EXERCISE: After finding the line containing "尔时优波离白佛。诸比丘先已作" below, please output that line and each following one through the line containing "尔时舍利弗摩诃目揵连大迦葉摩", exactly as written.

------ RECORDS PROVIDED

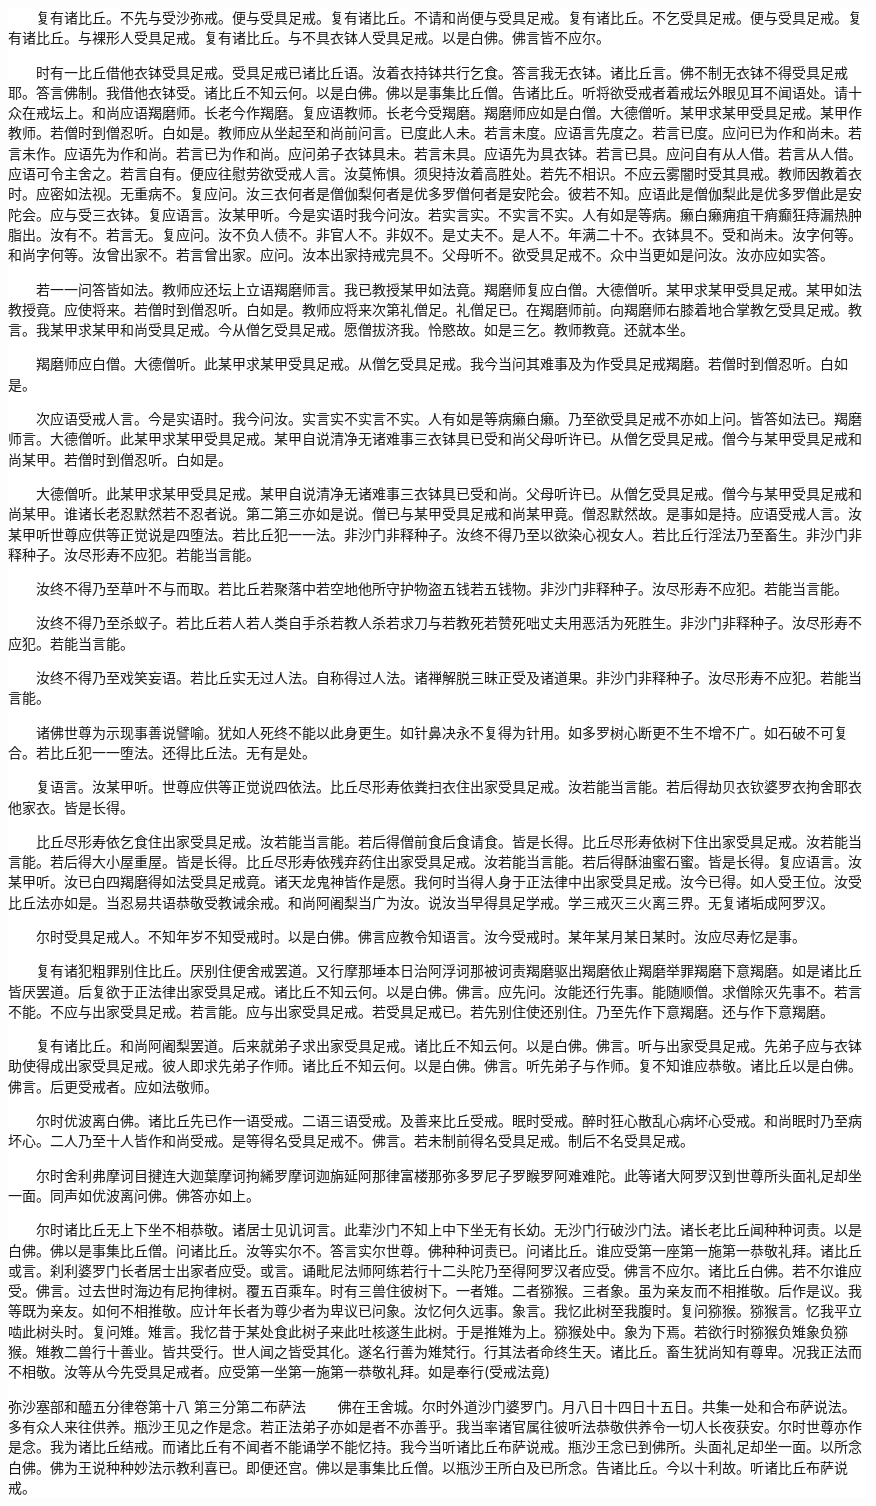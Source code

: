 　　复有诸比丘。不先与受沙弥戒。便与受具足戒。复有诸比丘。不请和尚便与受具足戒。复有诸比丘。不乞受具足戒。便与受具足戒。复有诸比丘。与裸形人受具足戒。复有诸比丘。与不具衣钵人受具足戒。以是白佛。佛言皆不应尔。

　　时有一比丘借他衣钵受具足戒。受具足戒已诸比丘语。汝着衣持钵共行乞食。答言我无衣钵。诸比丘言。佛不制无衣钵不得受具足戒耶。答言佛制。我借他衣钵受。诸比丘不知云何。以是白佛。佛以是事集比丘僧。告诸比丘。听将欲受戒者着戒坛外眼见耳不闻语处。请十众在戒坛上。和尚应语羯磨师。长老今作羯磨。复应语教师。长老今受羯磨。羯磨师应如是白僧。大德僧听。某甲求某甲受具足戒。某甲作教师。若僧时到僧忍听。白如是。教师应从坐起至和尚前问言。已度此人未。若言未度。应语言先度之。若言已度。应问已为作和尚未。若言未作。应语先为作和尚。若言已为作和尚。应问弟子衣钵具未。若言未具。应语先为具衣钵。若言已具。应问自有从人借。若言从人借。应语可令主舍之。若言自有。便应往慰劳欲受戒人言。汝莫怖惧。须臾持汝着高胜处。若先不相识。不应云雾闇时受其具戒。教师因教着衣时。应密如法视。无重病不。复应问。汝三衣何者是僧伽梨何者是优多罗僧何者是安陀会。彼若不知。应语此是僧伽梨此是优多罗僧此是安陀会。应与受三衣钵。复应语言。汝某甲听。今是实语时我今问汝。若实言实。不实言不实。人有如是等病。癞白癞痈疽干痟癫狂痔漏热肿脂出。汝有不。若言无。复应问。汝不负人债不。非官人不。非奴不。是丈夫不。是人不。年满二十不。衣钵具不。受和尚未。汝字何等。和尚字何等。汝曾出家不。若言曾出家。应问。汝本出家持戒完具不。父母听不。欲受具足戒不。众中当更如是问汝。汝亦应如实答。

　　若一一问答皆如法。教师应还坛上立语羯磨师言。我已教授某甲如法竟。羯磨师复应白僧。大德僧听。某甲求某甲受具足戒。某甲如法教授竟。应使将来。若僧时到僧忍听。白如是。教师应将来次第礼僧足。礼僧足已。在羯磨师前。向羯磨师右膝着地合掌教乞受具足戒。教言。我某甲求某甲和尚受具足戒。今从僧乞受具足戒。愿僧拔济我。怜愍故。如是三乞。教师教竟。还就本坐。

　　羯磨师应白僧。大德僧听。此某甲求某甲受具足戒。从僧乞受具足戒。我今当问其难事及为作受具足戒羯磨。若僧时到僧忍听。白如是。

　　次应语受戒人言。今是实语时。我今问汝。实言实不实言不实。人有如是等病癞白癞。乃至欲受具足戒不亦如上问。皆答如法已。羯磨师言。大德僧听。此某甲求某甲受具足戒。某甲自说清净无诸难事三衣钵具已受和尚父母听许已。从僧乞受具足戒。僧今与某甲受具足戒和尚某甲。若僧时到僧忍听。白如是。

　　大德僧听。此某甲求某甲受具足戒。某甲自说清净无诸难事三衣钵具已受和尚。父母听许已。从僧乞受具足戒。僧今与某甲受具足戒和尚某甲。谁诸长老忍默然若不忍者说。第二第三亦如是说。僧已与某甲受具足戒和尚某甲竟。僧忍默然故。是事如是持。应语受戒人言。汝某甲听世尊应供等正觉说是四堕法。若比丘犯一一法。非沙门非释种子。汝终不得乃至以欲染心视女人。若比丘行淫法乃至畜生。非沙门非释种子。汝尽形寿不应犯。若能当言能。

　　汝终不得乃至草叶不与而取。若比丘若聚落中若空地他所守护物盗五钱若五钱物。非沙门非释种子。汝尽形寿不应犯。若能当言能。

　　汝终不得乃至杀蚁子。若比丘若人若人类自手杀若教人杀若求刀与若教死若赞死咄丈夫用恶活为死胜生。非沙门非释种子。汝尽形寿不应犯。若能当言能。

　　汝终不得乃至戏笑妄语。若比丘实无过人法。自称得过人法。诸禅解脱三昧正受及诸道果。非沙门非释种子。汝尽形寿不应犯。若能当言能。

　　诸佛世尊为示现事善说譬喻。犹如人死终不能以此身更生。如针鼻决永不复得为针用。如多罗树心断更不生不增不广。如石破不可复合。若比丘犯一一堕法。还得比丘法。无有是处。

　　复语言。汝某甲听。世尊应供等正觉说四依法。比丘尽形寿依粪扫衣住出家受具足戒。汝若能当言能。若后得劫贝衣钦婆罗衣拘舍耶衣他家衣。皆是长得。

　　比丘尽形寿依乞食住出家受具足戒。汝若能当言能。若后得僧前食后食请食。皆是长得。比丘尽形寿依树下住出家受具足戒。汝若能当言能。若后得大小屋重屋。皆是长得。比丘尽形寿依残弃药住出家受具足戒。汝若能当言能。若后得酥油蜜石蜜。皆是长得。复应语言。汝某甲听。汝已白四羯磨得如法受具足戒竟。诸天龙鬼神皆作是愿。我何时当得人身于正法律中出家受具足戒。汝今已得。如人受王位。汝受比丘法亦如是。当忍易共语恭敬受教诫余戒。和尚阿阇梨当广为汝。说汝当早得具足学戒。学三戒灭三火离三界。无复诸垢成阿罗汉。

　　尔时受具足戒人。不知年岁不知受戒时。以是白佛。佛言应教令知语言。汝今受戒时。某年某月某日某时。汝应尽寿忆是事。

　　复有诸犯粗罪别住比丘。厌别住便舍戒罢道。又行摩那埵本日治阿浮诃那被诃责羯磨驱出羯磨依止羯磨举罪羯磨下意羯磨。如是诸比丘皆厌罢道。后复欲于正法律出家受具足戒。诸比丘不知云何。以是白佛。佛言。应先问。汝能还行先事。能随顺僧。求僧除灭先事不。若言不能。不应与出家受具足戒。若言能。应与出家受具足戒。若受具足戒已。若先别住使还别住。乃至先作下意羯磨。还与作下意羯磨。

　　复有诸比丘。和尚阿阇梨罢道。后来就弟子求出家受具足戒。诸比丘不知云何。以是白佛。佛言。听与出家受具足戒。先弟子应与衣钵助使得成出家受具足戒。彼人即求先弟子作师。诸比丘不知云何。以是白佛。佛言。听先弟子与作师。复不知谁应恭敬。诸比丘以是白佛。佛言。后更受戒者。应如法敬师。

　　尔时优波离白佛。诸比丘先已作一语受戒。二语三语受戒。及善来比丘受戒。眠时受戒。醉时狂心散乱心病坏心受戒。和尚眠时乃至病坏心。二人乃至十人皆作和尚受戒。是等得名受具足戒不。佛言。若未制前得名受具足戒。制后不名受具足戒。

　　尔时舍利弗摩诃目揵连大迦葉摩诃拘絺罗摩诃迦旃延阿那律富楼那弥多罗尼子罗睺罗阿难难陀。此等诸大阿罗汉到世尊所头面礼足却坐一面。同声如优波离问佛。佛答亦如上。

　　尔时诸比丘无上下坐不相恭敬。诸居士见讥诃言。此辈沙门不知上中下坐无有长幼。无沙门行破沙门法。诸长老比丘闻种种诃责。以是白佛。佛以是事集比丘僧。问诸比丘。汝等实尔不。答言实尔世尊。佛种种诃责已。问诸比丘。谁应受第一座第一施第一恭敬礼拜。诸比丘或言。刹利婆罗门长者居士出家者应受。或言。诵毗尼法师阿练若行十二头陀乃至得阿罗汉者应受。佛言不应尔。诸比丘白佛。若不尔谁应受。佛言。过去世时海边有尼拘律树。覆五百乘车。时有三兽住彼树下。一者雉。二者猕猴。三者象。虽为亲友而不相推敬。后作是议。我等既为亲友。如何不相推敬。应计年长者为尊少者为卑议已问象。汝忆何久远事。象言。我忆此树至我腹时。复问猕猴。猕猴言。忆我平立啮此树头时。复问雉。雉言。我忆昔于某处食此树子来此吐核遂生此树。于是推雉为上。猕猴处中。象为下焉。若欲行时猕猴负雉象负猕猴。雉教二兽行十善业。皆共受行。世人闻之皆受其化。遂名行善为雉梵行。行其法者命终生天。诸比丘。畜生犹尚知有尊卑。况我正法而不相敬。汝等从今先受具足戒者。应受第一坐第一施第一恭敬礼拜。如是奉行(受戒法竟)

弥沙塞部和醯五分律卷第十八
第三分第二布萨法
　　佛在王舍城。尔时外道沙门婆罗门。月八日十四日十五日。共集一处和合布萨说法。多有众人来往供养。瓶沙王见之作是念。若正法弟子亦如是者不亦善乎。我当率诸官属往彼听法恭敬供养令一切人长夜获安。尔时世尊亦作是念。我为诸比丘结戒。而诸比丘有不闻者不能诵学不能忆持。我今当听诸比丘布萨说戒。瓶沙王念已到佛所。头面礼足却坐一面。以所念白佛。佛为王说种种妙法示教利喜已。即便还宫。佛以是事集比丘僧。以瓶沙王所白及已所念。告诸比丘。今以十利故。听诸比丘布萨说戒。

------------

TASK OUTPUT:
　　尔时优波离白佛。诸比丘先已作一语受戒。二语三语受戒。及善来比丘受戒。眠时受戒。醉时狂心散乱心病坏心受戒。和尚眠时乃至病坏心。二人乃至十人皆作和尚受戒。是等得名受具足戒不。佛言。若未制前得名受具足戒。制后不名受具足戒。

　　尔时舍利弗摩诃目揵连大迦葉摩诃拘絺罗摩诃迦旃延阿那律富楼那弥多罗尼子罗睺罗阿难难陀。此等诸大阿罗汉到世尊所头面礼足却坐一面。同声如优波离问佛。佛答亦如上。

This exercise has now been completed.